BEGIN Source data
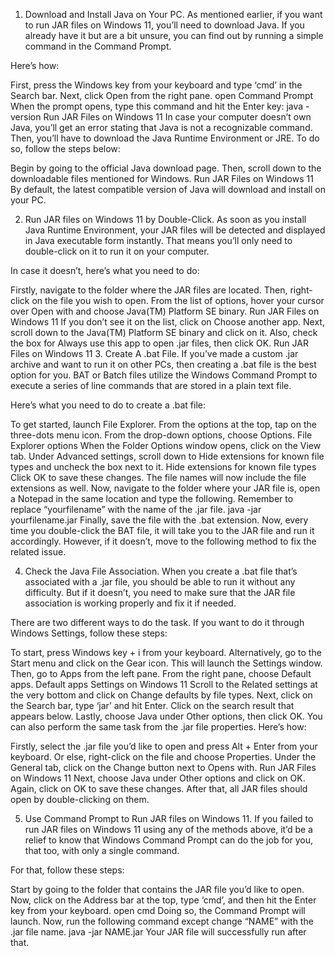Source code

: 1. Download and Install Java on Your PC.
As mentioned earlier, if you want to run JAR files on Windows 11, you’ll need to download Java. If you already have it but are a bit unsure, you can find out by running a simple command in the Command Prompt.

Here’s how:

First, press the Windows key from your keyboard and type ‘cmd’ in the Search bar.
Next, click Open from the right pane.
open Command Prompt
When the prompt opens, type this command and hit the Enter key:
java -version
Run JAR Files on Windows 11
In case your computer doesn’t own Java, you’ll get an error stating that Java is not a recognizable command. Then, you’ll have to download the Java Runtime Environment or JRE. To do so, follow the steps below:

Begin by going to the official Java download page.
Then, scroll down to the downloadable files mentioned for Windows. 
Run JAR Files on Windows 11
By default, the latest compatible version of Java will download and install on your PC.


2. Run JAR files on Windows 11 by Double-Click.
As soon as you install Java Runtime Environment, your JAR files will be detected and displayed in Java executable form instantly. That means you’ll only need to double-click on it to run it on your computer.

In case it doesn’t, here’s what you need to do:

Firstly, navigate to the folder where the JAR files are located.
Then, right-click on the file you wish to open.
From the list of options, hover your cursor over Open with and choose Java(TM)  Platform SE binary.
Run JAR Files on Windows 11
If you don’t see it on the list, click on Choose another app.
Next, scroll down to the Java(TM) Platform SE binary and click on it.
Also, check the box for Always use this app to open .jar files, then click OK.
Run JAR Files on Windows 11
3. Create A .bat File.
If you’ve made a custom .jar archive and want to run it on other PCs, then creating a .bat file is the best option for you. BAT or Batch files utilize the Windows Command Prompt to execute a series of line commands that are stored in a plain text file.

Here’s what you need to do to create a .bat file:

To get started, launch File Explorer.
From the options at the top, tap on the three-dots menu icon.
From the drop-down options, choose Options.
File Explorer options
When the Folder Options window opens, click on the View tab.
Under Advanced settings, scroll down to Hide extensions for known file types and uncheck the box next to it.
Hide extensions for known file types
Click OK to save these changes. The file names will now include the file extensions as well.
Now, navigate to the folder where your JAR file is, open a Notepad in the same location and type the following. Remember to replace “yourfilename” with the name of the .jar file.
java -jar yourfilename.jar
Finally, save the file with the .bat extension.
Now, every time you double-click the BAT file, it will take you to the JAR file and run it accordingly. However, if it doesn’t, move to the following method to fix the related issue.


4. Check the Java File Association.
When you create a .bat file that’s associated with a .jar file, you should be able to run it without any difficulty. But if it doesn’t, you need to make sure that the JAR file association is working properly and fix it if needed.

There are two different ways to do the task. If you want to do it through Windows Settings, follow these steps:

To start, press Windows key + i from your keyboard. Alternatively, go to the Start menu and click on the Gear icon. This will launch the Settings window.
Then, go to Apps from the left pane.
From the right pane, choose Default apps.
Default apps Settings on Windows 11
Scroll to the Related settings at the very bottom and click on Change defaults by file types.
Next, click on the Search bar, type ‘jar’ and hit Enter.
Click on the search result that appears below.
Lastly, choose Java under Other options, then click OK.
You can also perform the same task from the .jar file properties. Here’s how:

Firstly, select the .jar file you’d like to open and press Alt + Enter from your keyboard. Or else, right-click on the file and choose Properties.
Under the General tab, click on the Change button next to Opens with.
Run JAR Files on Windows 11
Next, choose Java under Other options and click on OK.
Again, click on OK to save these changes.
After that, all JAR files should open by double-clicking on them. 


5. Use Command Prompt to Run JAR files on Windows 11.
If you failed to run JAR files on Windows 11 using any of the methods above, it’d be a relief to know that Windows Command Prompt can do the job for you, that too, with only a single command.

For that, follow these steps:

Start by going to the folder that contains the JAR file you’d like to open.
Now, click on the Address bar at the top, type ‘cmd’, and then hit the Enter key from your keyboard.
open cmd
Doing so, the Command Prompt will launch. Now, run the following command except change “NAME” with the .jar file name.
java -jar NAME.jar
Your JAR file will successfully run after that.
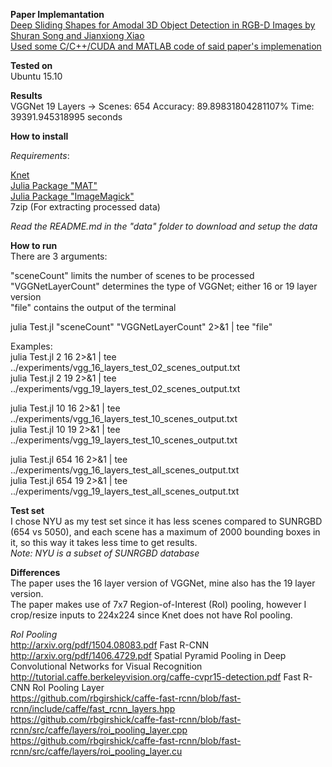 **Paper Implemantation**  
[Deep Sliding Shapes for Amodal 3D Object Detection in RGB-D Images by Shuran Song and Jianxiong Xiao](http://dss.cs.princeton.edu/paper.pdf)  
[Used some C/C++/CUDA and MATLAB code of said paper's implemenation](https://github.com/shurans/DeepSlidingShape)  

**Tested on**  
Ubuntu 15.10  

**Results**  
VGGNet 19 Layers -> Scenes: 654 Accuracy: 89.89831804281107% Time: 39391.945318995 seconds  

**How to install**  

*Requirements*:  

[Knet](http://knet.readthedocs.org/en/dev/install.html)  
[Julia Package "MAT"](https://github.com/simonster/MAT.jl)   
[Julia Package "ImageMagick"](https://github.com/JuliaIO/ImageMagick.jl)  
7zip (For extracting processed data)  

*Read the README.md in the "data" folder to download and setup the data*  

**How to run**  
There are 3 arguments:  

"sceneCount" limits the number of scenes to be processed  
"VGGNetLayerCount" determines the type of VGGNet; either 16 or 19 layer version  
"file" contains the output of the terminal  

julia Test.jl "sceneCount" "VGGNetLayerCount" 2>&1 | tee "file"  

Examples:  
julia Test.jl 2 16 2>&1 | tee ../experiments/vgg_16_layers_test_02_scenes_output.txt  
julia Test.jl 2 19 2>&1 | tee ../experiments/vgg_19_layers_test_02_scenes_output.txt  

julia Test.jl 10 16 2>&1 | tee ../experiments/vgg_16_layers_test_10_scenes_output.txt  
julia Test.jl 10 19 2>&1 | tee ../experiments/vgg_19_layers_test_10_scenes_output.txt  

julia Test.jl 654 16 2>&1 | tee ../experiments/vgg_16_layers_test_all_scenes_output.txt  
julia Test.jl 654 19 2>&1 | tee ../experiments/vgg_19_layers_test_all_scenes_output.txt  

**Test set**  
I chose NYU as my test set since it has less scenes compared to SUNRGBD (654 vs 5050), and each scene has a maximum of 2000 bounding boxes in it, so this way it takes less time to get results.  
*Note: NYU is a subset of SUNRGBD database*  

**Differences**  
The paper uses the 16 layer version of VGGNet, mine also has the 19 layer version.  
The paper makes use of 7x7 Region-of-Interest (RoI) pooling, however I crop/resize inputs to 224x224 since Knet does not have RoI pooling.  

*RoI Pooling*  
http://arxiv.org/pdf/1504.08083.pdf Fast R-CNN  
http://arxiv.org/pdf/1406.4729.pdf Spatial Pyramid Pooling in Deep Convolutional Networks for Visual Recognition  
http://tutorial.caffe.berkeleyvision.org/caffe-cvpr15-detection.pdf Fast R-CNN RoI Pooling Layer  
https://github.com/rbgirshick/caffe-fast-rcnn/blob/fast-rcnn/include/caffe/fast_rcnn_layers.hpp  
https://github.com/rbgirshick/caffe-fast-rcnn/blob/fast-rcnn/src/caffe/layers/roi_pooling_layer.cpp  
https://github.com/rbgirshick/caffe-fast-rcnn/blob/fast-rcnn/src/caffe/layers/roi_pooling_layer.cu  
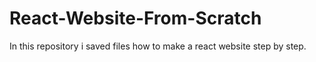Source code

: # React-Website-From-Scratch
In this repository i saved files how to make a react website step by step.
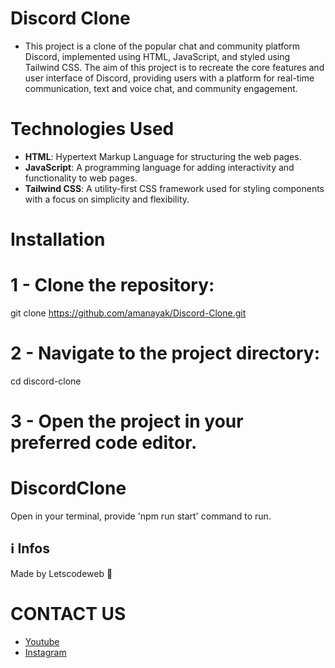 # Discord Clone
- This project is a clone of the popular chat and community platform Discord, implemented using HTML, JavaScript, and styled using Tailwind CSS. The aim of this project is to recreate the core features and user interface of Discord, providing users with a platform for real-time communication, text and voice chat, and community engagement.

# Technologies Used
- **HTML**: Hypertext Markup Language for structuring the web pages.
- **JavaScript**: A programming language for adding interactivity and functionality to web pages.
- **Tailwind CSS**: A utility-first CSS framework used for styling components with a focus on simplicity and flexibility.

# Installation
# 1 - Clone the repository:
git clone https://github.com/amanayak/Discord-Clone.git
# 2 - Navigate to the project directory:
cd discord-clone
# 3 - Open the project in your preferred code editor.


# DiscordClone
Open in your terminal, provide 'npm run start' command to run.


## ℹ Infos

Made by Letscodeweb 🙂

# CONTACT US
- [Youtube](https://www.youtube.com/channel/UC78LjF0lONSd91BSlTVcdMw)
- [Instagram](https://www.instagram.com/letscodeeweb/)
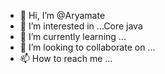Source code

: - 👋 Hi, I’m @Aryamate
- 👀 I’m interested in ...Core java
- 🌱 I’m currently learning ...
- 💞️ I’m looking to collaborate on ...
- 📫 How to reach me ...



<!---
Aryamate/Aryamate is a ✨ special ✨ repository because its `README.md` (this file) appears on your GitHub profile.
You can click the Preview link to take a look at your changes.
--->
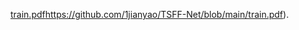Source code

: [train.pdf](https://github.com/1jianyao/TSFF-Net/blob/main/train.pdf)https://github.com/1jianyao/TSFF-Net/blob/main/train.pdf).


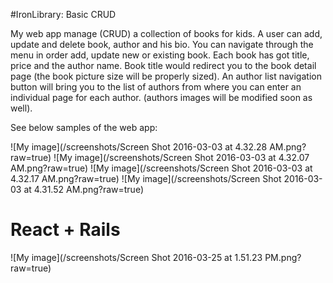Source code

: #IronLibrary: Basic CRUD

My web app manage (CRUD) a collection of books for kids.
A user can add, update and delete book, author and his bio. You can navigate through the menu in order add, update new
or existing book. Each book has got title, price and the author name. Book title would redirect you to the book detail page (the book picture size will be properly sized).
An author list navigation button will bring you to the list of authors from where you can enter an individual page for each author. (authors images will be modified soon as well).

See below samples of the web app:

![My image](/screenshots/Screen Shot 2016-03-03 at 4.32.28 AM.png?raw=true)
![My image](/screenshots/Screen Shot 2016-03-03 at 4.32.07 AM.png?raw=true)
![My image](/screenshots/Screen Shot 2016-03-03 at 4.32.17 AM.png?raw=true)
![My image](/screenshots/Screen Shot 2016-03-03 at 4.31.52 AM.png?raw=true)

# React + Rails

![My image](/screenshots/Screen Shot 2016-03-25 at 1.51.23 PM.png?raw=true)
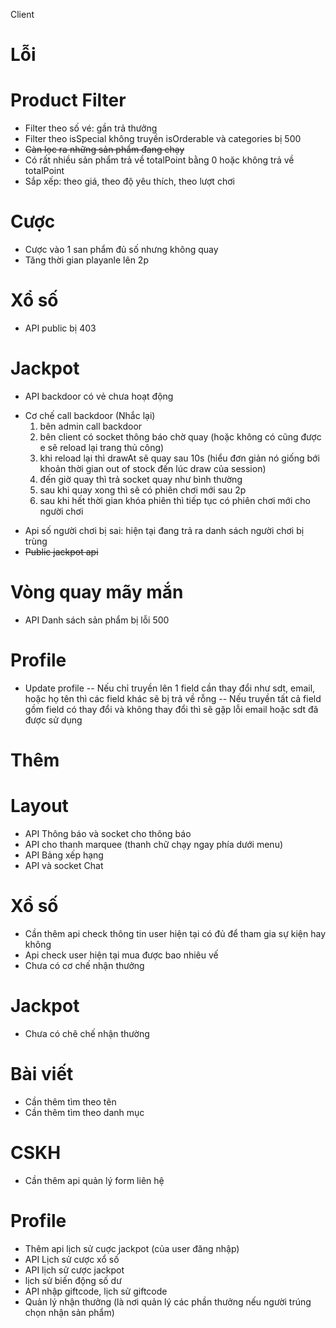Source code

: Client

# Lỗi 

# Product Filter
+ Filter theo số vé: gần trả thưởng
+ Filter theo isSpecial không truyền isOrderable và categories bị 500
+ ~~Càn lọc ra những sản phẩm đang chạy~~             
+ Có rất nhiều sản phẩm trả về totalPoint bằng 0 hoặc không trả về totalPoint
+ Sắp xếp: theo giá, theo độ yêu thích, theo lượt chơi
        
# Cược 
+ Cược vào 1 san phẩm đủ số nhưng không quay
+ Tăng thời gian playanle lên 2p        
        
# Xổ số 
+ API public bị 403
        
# Jackpot
+ API backdoor có vẻ chưa hoạt động 
- Cơ chế call backdoor (Nhắc lại)
    1. bên admin call backdoor  
    2. bên client có socket thông báo chờ quay (hoặc không có cũng được e sẽ reload lại trang thủ công)
    3. khi reload lại thì drawAt sẽ quay sau 10s (hiểu đơn giản nó giống bới khoản thời gian out of stock đến lúc draw của session)
    4. đến giờ quay thì trả socket quay như bình thường
    5. sau khi quay xong thì sẽ có phiên chơi mới sau 2p 
    6. sau khi hết thời gian khóa phiên thì tiếp tục có phiên chơi mới cho người chơi  
+ Api số người chơi bị sai: hiện tại đang trả ra danh sách người chơi bị trùng
+ ~~Public jackpot api~~
        
# Vòng quay mãy mắn     
+ API Danh sách sản phẩm bị lỗi 500
        
# Profile 
+ Update profile
--  Nếu chỉ truyền lên 1 field cần thay đổi như sdt, email, hoặc họ tên thì các field khác sẽ bị trả về rỗng
--  Nếu truyền tất cả field gồm field có thay đổi và không thay đổi thì sẽ gặp lỗi email hoặc sdt đã được sử dụng
                    
        

# Thêm
# Layout     
+ API Thông báo và socket cho thông báo 
+ API cho thanh marquee (thanh chữ chạy ngay phía dưới menu)  
+ API Bảng xếp hạng 
+ API và socket Chat 
        
# Xổ số 
+ Cần thêm api check thông tin user hiện tại có đủ để tham gia sự kiện hay không 
+ Api check user hiện tại mua được bao nhiêu vế 
+ Chưa có cơ chế nhận thưởng 
        
# Jackpot 
+ Chưa có chê chế nhận thường

# Bài viết 
+ Cần thêm tìm theo tên 
+ Cần thêm tìm theo danh mục 
        
# CSKH 
+ Cần thêm api quản lý form liên hệ 
        
# Profile 
+ Thêm api lịch sử cuợc jackpot (của user đăng nhập)
+ API Lịch sử cược xổ số 
+ API lịch sử cược jackpot 
+ lịch sử biến động số dư 
+ API nhập giftcode, lịch sử giftcode 
+ Quản lý nhận thưởng (là nơi quản lý các phần thưởng nếu người trúng chọn nhận sản phẩm)
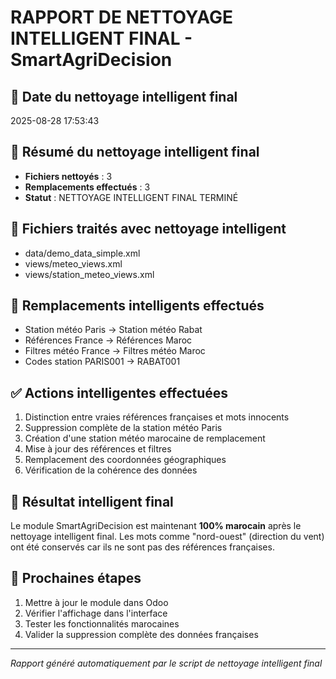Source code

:# RAPPORT DE NETTOYAGE INTELLIGENT FINAL - SmartAgriDecision

## 📅 Date du nettoyage intelligent final
2025-08-28 17:53:43

## 🧹 Résumé du nettoyage intelligent final
- **Fichiers nettoyés** : 3
- **Remplacements effectués** : 3
- **Statut** : NETTOYAGE INTELLIGENT FINAL TERMINÉ

## 📁 Fichiers traités avec nettoyage intelligent
- data/demo_data_simple.xml
- views/meteo_views.xml
- views/station_meteo_views.xml

## 🔄 Remplacements intelligents effectués
- Station météo Paris → Station météo Rabat
- Références France → Références Maroc
- Filtres météo France → Filtres météo Maroc
- Codes station PARIS001 → RABAT001

## ✅ Actions intelligentes effectuées
1. Distinction entre vraies références françaises et mots innocents
2. Suppression complète de la station météo Paris
3. Création d'une station météo marocaine de remplacement
4. Mise à jour des références et filtres
5. Remplacement des coordonnées géographiques
6. Vérification de la cohérence des données

## 🎯 Résultat intelligent final
Le module SmartAgriDecision est maintenant **100% marocain** après le nettoyage intelligent final.
Les mots comme "nord-ouest" (direction du vent) ont été conservés car ils ne sont pas des références françaises.

## 🔧 Prochaines étapes
1. Mettre à jour le module dans Odoo
2. Vérifier l'affichage dans l'interface
3. Tester les fonctionnalités marocaines
4. Valider la suppression complète des données françaises

---
*Rapport généré automatiquement par le script de nettoyage intelligent final*
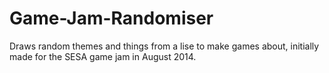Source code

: Game-Jam-Randomiser
===================

Draws random themes and things from a lise to make games about, initially made for the SESA game jam in August 2014.
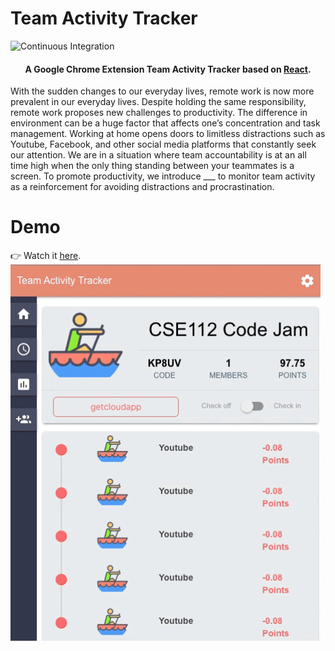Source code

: # Team Activity Tracker

![Continuous Integration](https://github.com/cse112-sp20/TEAM-1-CODE-JAM/workflows/Continuous%20Integration/badge.svg)

<h4 align="center">A Google Chrome Extension Team Activity Tracker based on <a href="https://reactjs.org/" target="_blank">React</a>.</h4>

With the sudden changes to our everyday lives, remote work is now more prevalent in our everyday lives. Despite holding the same responsibility, remote work proposes new challenges to productivity. The difference in environment can be a huge factor that affects one’s concentration and task management. Working at home opens doors to limitless distractions such as Youtube, Facebook, and other social media platforms that constantly seek our attention. We are in a situation where team accountability is at an all time high when the only thing standing between your teammates is a screen. To promote productivity, we introduce ___ to monitor team activity as a reinforcement for avoiding distractions and procrastination.

# Demo
👉 Watch it <a href="https://share.getcloudapp.com/mXuAo7j0">here</a>.
<br>
<img src="demo.gif">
END Source data
» **About this task**
Each line of the records that holds the word "computer" should be copied out.

» **Your response**
In case your computer doesn’t own Java, you’ll get an error stating that Java is not a recognizable command. Then, you’ll have to download the Java Runtime Environment or JRE. To do so, follow the steps below:
As soon as you install Java Runtime Environment, your JAR files will be detected and displayed in Java executable form instantly. That means you’ll only need to double-click on it to run it on your computer.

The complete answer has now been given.